DeFi如何建立抵御黑客攻击的护城河？

无论是传统金融还是数字金融领域，资产安全都是重中之重。但受技术掣肘，一直以来都没有能够有效防范黑客攻击的措施，黑客攻击事件时有发生，行业也因此造成了巨大的资产损失。

在区块链行业，被黑客攻击是常有的事，今年以来，DeFi领域基本每月都会发生几起闪电贷攻击事件。但进入11月以来，DeFi协议遭受闪电贷攻击愈发频繁，攻击事件一起接着一起，而大多数DeFi 协议对黑客攻击以及造成的损失束手无策，这对DeFi的发展带来了严峻的安全考验。

11月，币圈可谓是“几家欢喜几家愁”，BTC、ETH等主流币大涨，点燃了沉寂已久的市场。反观，DeFi领域虽锁仓量一路高歌，DeBank最新（12月1日）数据显示，DeFi的总锁仓量已经超过了170亿美金，但因黑客的频繁“光顾”，很多项目方和用户造成了巨大的损失。

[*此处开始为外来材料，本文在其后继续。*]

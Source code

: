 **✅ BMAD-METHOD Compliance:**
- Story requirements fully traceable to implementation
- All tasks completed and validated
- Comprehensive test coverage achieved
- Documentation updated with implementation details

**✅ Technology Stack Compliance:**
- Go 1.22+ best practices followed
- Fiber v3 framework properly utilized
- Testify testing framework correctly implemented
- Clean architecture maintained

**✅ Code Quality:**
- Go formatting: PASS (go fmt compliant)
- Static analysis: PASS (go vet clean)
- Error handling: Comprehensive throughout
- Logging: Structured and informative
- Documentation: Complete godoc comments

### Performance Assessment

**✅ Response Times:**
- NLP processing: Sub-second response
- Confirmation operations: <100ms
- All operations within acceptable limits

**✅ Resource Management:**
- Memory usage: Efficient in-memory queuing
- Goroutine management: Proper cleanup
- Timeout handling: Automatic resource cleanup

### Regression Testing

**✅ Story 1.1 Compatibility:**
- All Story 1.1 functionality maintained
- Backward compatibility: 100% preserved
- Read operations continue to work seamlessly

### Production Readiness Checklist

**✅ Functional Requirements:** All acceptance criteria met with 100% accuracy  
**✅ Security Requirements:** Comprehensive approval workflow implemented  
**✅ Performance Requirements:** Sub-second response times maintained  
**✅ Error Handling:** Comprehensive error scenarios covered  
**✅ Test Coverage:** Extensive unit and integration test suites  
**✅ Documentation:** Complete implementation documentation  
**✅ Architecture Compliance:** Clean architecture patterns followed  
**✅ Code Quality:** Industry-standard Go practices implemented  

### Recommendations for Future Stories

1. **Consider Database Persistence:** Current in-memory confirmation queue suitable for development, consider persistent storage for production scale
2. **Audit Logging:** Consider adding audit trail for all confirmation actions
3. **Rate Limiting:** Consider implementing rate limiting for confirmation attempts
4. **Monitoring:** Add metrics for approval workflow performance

11月12日，DeFi借贷协议Akropolis遭到网络黑客的攻击，攻击者利用在衍生品平台dYdX的闪电贷进行重入攻击，造成了200万美元的损失；11月14日，Value DeFi协议被黑客攻击并盗走740万美元的DAI，随后归还了200万美元；11月17日，Origin Protocol创始人Matthew Liu发文称，Origin Dollar (OUSD) 闪电贷攻击已造成约700万美元损失，并称OUSD黑客攻击主要由合约中重入漏洞引发；11月17日，DeFi平台Cheese Bank最近因黑客攻击遭受了330万美元的损失；11月17日，起源协议Origin Protocol稳定币OUSD遭闪电贷攻击，共损失225万美元的DAI和100万美元的ETH；11月21日，DeFi项目Pickle Finance因其Jar策略中存在的漏洞，被攻击者利用，损失近2000万美元的DAI。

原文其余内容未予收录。